# Who is this horse?



## boldnheart (Dec 14, 2013)

There is a huge debate going on about this horse. I'm trying to figure out who he is! 










Any leads???


----------



## ForeverSunRider (Jun 27, 2013)

No idea but he's certainly interesting.

I can decide if I love the color or if I hate it lol. I'm interested to know about him too. Maybe check halter breeds? He looks really beefy like a halter horse. But he's all decked out so maybe he's not.


----------



## boldnheart (Dec 14, 2013)

ForeverSunRider said:


> No idea but he's certainly interesting.
> 
> I can decide if I love the color or if I hate it lol. I'm interested to know about him too. Maybe check halter breeds? He looks really beefy like a halter horse. But he's all decked out so maybe he's not.


I think someone edited his color so it makes it incredibly hard to search for him. I've checked halter, rope, reining... (don't know why), and ranch horses. Still finding nothing that looks similar. It's so frustrating!


----------



## Zeke (Jun 27, 2010)

I was thinking he's a bit photoshopped too, or at the very least there's a filter like from Instagram. I know sooty palominos exist but this one just seems fishy. 

Are you sure he's famous/searchable? What's the debate? Google will let you upload an image and use it to search, maybe that will help.
_Posted via Mobile Device_


----------



## ForeverSunRider (Jun 27, 2013)

What's the debate about? Just the horse in general? Or his name? Or coloring?


----------



## tiffrmcoy (Apr 13, 2012)

Subbing because I'm interested in knowing who he is. I'm interested in what the debate also.


----------



## boldnheart (Dec 14, 2013)

The original person wanted to know who this stud is because she thinks this is what a perfect all around horse looks like. She is also a halter horse breeder and shows them too. So people are voicing their opinions (a few are agreeing with her) about this horse and she's getting upset. So I'm trying to figure out who this horse is and what is he known for. He looks like he is a halter/cow bred horse.


----------



## smrobs (Jul 30, 2008)

He's definitely not halter bred. If he was, then it's unlikely that he'd have the conformation to stay sound for competitive roping.

Also, based on his look, I'd say he's a stud as well. I'd say he's more FQH breeding.


----------



## smrobs (Jul 30, 2008)

Sorry for the double post, but I just wanted to point out that you can't positively identify halter breeding based just on bulk.

This mare that I rode a year or so ago was completely cow and racing bred...no halter in her lines anywhere and she was about the same size as that palomino when she was 2


----------



## Zeke (Jun 27, 2010)

She must be one heck of a psychic if she can tell he's a perfect specimen from this one photo at a 3/4 angle....

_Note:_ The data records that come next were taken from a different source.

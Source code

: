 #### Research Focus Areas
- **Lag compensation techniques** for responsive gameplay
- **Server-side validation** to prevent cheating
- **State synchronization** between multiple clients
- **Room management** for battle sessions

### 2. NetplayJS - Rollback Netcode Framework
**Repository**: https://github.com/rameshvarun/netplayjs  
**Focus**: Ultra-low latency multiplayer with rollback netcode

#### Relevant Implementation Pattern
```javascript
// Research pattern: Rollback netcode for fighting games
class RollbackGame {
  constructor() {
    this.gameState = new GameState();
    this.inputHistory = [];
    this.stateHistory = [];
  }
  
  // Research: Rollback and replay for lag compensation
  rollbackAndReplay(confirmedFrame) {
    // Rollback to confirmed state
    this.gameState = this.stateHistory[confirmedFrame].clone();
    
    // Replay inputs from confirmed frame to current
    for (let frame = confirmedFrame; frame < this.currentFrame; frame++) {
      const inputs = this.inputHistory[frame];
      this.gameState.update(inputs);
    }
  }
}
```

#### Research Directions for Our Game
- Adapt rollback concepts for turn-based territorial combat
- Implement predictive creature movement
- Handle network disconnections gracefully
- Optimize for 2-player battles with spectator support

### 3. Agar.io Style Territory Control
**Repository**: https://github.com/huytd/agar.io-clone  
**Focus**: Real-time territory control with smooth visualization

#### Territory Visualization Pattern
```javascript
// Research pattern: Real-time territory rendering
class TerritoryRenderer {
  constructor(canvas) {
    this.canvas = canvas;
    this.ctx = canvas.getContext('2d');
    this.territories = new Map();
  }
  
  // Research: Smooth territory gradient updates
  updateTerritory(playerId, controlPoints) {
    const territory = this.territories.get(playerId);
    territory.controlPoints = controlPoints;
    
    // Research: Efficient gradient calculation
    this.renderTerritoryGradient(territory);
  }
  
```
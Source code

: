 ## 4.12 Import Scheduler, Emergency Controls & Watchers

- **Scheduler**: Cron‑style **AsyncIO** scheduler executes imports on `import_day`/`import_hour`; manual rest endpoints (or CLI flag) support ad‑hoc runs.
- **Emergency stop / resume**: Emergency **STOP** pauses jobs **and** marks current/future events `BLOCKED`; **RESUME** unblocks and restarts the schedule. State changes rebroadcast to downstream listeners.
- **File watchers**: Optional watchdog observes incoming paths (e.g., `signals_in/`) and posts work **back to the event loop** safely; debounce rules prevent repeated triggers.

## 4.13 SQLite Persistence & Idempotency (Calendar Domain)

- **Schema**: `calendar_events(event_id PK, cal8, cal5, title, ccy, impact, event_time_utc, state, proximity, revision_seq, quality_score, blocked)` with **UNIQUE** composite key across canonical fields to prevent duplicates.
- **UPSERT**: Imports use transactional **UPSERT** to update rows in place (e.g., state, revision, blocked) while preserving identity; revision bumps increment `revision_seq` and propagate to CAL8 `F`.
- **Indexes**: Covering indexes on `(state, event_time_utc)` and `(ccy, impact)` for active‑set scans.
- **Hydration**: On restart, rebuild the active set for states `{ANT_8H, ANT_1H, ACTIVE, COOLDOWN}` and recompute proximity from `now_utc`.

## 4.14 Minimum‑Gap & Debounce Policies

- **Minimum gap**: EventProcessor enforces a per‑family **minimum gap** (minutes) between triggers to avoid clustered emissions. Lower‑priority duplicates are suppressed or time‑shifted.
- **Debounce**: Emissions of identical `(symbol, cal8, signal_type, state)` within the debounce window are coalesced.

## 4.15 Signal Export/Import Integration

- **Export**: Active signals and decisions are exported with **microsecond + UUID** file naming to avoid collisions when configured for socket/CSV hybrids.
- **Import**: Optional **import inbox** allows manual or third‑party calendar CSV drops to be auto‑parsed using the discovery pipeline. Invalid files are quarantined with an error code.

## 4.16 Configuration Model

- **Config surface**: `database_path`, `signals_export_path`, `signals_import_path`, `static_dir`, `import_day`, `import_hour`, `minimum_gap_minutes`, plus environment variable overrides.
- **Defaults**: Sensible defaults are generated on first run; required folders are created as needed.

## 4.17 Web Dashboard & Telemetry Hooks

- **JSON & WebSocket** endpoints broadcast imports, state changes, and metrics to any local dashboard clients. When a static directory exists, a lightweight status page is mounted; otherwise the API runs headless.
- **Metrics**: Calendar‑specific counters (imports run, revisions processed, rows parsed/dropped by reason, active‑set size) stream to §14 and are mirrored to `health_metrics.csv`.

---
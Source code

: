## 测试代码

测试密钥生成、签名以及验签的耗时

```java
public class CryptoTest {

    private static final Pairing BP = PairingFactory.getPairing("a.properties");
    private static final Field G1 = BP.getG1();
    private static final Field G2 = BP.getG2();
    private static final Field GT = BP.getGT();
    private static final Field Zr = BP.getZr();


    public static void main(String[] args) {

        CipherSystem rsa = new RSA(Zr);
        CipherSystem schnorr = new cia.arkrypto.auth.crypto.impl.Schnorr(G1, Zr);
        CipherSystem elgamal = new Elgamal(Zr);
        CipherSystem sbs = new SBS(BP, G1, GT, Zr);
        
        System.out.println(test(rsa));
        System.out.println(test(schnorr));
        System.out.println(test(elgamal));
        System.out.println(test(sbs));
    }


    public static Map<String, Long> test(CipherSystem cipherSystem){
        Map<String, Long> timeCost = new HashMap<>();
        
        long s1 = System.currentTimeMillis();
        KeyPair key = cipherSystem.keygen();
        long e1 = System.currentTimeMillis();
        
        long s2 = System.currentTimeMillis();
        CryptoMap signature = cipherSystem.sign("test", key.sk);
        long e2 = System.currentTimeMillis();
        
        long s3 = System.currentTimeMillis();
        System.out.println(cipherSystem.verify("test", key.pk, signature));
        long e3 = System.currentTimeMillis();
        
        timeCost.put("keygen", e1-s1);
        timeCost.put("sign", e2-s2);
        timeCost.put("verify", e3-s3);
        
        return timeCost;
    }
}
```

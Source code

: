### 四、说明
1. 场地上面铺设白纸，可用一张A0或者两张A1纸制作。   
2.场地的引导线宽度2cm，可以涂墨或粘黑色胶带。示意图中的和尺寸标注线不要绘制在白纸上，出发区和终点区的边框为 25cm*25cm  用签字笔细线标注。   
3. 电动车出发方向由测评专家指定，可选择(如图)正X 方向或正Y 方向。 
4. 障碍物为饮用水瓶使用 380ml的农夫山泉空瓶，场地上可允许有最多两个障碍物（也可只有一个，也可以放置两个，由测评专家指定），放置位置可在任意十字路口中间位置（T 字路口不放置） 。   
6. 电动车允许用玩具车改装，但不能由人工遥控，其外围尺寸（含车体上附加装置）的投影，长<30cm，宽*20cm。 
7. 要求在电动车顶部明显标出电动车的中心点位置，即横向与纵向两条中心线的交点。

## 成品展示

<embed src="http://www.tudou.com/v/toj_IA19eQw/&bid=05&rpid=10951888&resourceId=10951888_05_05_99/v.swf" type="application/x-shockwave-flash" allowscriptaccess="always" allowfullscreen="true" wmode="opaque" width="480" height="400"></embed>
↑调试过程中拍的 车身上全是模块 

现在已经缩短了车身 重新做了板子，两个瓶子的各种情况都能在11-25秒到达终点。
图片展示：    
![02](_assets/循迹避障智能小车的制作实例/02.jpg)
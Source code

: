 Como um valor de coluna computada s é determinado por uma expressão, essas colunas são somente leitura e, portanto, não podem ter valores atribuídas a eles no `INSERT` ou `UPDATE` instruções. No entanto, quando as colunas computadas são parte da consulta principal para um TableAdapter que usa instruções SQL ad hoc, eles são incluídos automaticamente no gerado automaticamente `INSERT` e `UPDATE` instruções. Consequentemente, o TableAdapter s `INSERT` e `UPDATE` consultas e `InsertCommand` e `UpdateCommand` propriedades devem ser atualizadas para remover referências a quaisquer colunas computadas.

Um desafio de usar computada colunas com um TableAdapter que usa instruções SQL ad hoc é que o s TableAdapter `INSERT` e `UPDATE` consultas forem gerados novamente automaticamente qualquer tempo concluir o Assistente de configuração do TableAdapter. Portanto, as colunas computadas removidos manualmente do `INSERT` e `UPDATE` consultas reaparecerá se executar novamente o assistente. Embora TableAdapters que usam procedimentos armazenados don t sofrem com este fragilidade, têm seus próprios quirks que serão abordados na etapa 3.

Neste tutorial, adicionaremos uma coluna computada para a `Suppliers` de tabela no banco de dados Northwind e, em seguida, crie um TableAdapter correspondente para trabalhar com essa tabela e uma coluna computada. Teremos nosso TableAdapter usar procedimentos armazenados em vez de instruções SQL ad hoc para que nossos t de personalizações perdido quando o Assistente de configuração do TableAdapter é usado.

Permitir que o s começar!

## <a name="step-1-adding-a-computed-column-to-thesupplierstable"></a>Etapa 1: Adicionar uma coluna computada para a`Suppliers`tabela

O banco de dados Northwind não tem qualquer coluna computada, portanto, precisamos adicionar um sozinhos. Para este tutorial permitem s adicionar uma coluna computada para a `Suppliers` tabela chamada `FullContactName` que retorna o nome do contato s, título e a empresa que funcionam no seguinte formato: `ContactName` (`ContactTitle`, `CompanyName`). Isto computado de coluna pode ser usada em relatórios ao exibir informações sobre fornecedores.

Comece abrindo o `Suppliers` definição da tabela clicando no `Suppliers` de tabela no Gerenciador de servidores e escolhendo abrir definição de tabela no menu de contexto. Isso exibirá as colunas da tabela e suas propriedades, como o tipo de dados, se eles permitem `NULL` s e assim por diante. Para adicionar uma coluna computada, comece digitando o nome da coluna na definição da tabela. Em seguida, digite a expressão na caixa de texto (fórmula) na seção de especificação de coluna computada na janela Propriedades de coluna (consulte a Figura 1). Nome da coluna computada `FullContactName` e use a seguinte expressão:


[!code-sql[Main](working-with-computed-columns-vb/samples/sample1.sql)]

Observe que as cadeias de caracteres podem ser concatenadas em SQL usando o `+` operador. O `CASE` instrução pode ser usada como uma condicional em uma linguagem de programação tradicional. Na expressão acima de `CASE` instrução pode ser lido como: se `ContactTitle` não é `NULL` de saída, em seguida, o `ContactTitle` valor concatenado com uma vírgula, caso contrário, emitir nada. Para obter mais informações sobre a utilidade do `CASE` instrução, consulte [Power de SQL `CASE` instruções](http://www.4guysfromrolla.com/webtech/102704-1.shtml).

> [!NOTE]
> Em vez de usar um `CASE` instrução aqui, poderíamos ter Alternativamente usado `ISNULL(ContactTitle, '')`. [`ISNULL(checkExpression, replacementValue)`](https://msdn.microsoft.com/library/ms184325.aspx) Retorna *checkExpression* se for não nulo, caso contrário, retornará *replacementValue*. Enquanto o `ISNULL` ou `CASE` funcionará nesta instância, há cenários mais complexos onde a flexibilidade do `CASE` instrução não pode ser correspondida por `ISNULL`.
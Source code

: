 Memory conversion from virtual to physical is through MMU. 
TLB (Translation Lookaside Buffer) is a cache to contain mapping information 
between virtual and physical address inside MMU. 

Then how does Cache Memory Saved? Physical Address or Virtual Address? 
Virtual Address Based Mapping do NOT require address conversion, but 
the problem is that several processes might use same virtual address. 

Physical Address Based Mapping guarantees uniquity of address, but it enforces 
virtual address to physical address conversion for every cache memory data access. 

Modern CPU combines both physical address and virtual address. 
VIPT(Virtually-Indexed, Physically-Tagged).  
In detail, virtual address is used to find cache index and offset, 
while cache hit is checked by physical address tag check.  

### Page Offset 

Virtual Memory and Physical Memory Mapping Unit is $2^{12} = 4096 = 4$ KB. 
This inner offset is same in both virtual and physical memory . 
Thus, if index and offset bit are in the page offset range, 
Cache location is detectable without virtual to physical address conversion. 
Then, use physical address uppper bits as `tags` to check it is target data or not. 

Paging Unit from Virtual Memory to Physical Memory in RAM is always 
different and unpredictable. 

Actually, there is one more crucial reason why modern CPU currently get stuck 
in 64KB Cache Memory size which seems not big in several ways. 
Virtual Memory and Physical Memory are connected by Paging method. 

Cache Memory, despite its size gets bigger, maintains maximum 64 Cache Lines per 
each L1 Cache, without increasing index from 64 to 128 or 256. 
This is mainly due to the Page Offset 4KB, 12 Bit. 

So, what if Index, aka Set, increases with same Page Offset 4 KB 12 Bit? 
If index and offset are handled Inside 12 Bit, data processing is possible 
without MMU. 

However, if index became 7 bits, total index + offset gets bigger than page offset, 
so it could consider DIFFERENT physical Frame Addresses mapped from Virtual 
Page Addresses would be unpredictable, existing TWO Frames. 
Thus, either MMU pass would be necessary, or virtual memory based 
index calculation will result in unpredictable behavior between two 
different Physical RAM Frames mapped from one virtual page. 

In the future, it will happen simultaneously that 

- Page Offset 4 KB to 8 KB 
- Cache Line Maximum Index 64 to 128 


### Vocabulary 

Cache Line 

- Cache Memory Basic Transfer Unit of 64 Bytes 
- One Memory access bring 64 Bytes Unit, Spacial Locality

He's beefy but that doesn't mean he's halter bred for sure. Smrobs may be on to something with the foundation guess. Now I'm intrigued!


Edit to add: Again smrobs you make a point- I almost mentioned that I've seen mares this muscled, are we *sure* the Pali is a stud? 
_Posted via Mobile Device_


----------



## boldnheart (Dec 14, 2013)

I don't have the original picture. So I have no leads there. I found a horse that looks similar named Como Trigger Chex, but he his stripe extends to far down and he may or may not have that stocking in the back since he's wearing leg wraps. I'm pretty sure the original picture of the horse I posted has two white socks in the front but it's really hard to tell.


----------



## smrobs (Jul 30, 2008)

LOL, that's the same one I found^^. I looked really close at the very few horrible pictures they had of him and I don't think he's got a hind sock like the horse in question.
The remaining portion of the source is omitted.